Au bon format, l'impression de densité chaotique de la composition s'estompe totalement.
Surtout, méfiez vous de son "appât-rance" .
Si vous l'aimez... faites le voyager.
Je le fais voyager avec plaisir, d'autant plus qu'OB nous permet de le contempler vraiment "en grand", plus encore que sur facebook. Pour Yves Krief, les images sont des mots, je suis bien d'accord avec lui et dans ses toiles, les images fourmillent, se côtoient, se suivent, s'opposent ; l'artiste est conscient que le dialogue qu'il leur fait tenir ne sera pas nécessairement celui que le spectateur "entendra" !
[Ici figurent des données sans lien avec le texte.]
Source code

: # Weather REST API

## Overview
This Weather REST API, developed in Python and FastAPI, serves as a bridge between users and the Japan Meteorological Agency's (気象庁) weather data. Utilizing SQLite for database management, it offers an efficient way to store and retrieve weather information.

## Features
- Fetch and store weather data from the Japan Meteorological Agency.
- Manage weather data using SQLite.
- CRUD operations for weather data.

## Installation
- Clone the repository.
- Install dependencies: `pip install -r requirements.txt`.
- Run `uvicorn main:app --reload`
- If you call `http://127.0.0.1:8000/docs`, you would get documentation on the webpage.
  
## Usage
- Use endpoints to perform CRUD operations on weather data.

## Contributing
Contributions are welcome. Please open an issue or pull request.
On repère sur cette toile un détail qui revient souvent comme un refrain : le petit drapeau français, qui flotte bravement dans un grand nombre des paysages qu'il a créés. Pourtant, ce drapeau campe souvent dans des décors si disparates et exotiques qu'on en est au premier abord dérouté. Eh bien, c'est qu'Yves Krief est français et qu'il garde ainsi son identité, comme nous (si nous le sommes) dans un monde où plus personne ne reste cantonné dans son coin, de France ou d'ailleurs, où tout le monde est relié à la Terre entière, rendue proche par le net, les media d'information et de spectacle, sinon par ses propres voyages.
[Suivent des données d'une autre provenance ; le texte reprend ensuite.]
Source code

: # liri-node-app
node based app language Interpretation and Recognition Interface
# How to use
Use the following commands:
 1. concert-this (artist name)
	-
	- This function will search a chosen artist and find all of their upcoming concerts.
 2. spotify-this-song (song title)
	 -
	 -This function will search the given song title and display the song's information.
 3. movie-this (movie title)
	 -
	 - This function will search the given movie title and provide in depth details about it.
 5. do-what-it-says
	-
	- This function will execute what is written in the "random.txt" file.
Nous entrons dans un univers multidimentionnel, à la fois "étranger" et familier, où la réalité la plus banale croise le fantastique, que celui-ci soit horrible ou qu'il fasse rêver. Les inscriptions sous le pont sont explicites : Man's land - No man's land, le territoire des hommes - Le territoire où l'homme n'a pas droit de cité (c'est juste une interprétation personnelle). Nous avons de la chance, nous, spectateurs, nous avons notre passeport pour aller de l'un à l'autre, grâce à cette oeuvre ! Nous sommes autant dei ex maquina (les dieux qui actionnent les marionnettes) que le personnage gigantesque au bout de la main, jouant de la harpe avec les câbles du pont. Cette main à la fois osseuse et métallique, en or peut-être, est-elle celle de Dieu, du Terminator (celui programmé pour sauver l'humanité ?), ou la main de l'Artiste avec un grand a ? La partition que joue cette main, j'ai l'impression que nous pouvons la choisir, de notre côté, nous contemplant la toile.
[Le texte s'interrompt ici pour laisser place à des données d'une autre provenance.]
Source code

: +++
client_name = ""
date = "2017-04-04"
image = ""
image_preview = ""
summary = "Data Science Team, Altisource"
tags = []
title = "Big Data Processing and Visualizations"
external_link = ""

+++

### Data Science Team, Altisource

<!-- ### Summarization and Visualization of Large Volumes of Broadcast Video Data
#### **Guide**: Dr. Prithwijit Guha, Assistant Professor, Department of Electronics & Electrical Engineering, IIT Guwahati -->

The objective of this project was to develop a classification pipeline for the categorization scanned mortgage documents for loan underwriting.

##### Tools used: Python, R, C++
A terre, un zombi hante la rue, hache encore à la main, il est même au premier plan, une menace ? Peut-être, mais il me semble sur le point de sortir du cadre ! Et les jolies femmes continuent leur chemin sur un sol usé, défoncé, entre les chats noirs et une poule. Il y a même une petite croix lumineuse d'église, très discrète, qui s'est allumée dans le crépuscule ... Seulement, tapi, derrière un immeuble, au-dessus d'elle, bien à sa verticale, un monstre ne peut s'empêcher d'avancer un de ses énormes tentacules. Est-ce Satan, jamais absent ? Je ne trancherai pas ... Je préfère m'élever vers le ciel et son ballet d'oiseaux, libres, comme aussi le cerf-volant et l'avion, vers les jardins qui se sont réfugiés sur les toits-terrasses des immeubles neufs.
Voilà, c'étaient mes interprétations à moi, qui ne suis absolument pas critique d'art comme on s'en aperçoit, mais qui cogite néanmoins ! Qu'en pensera le lecteur qui voudra bien passer par là ?
Lenaïg
Pour le Tableau du samedi, communauté de Lady Marianne.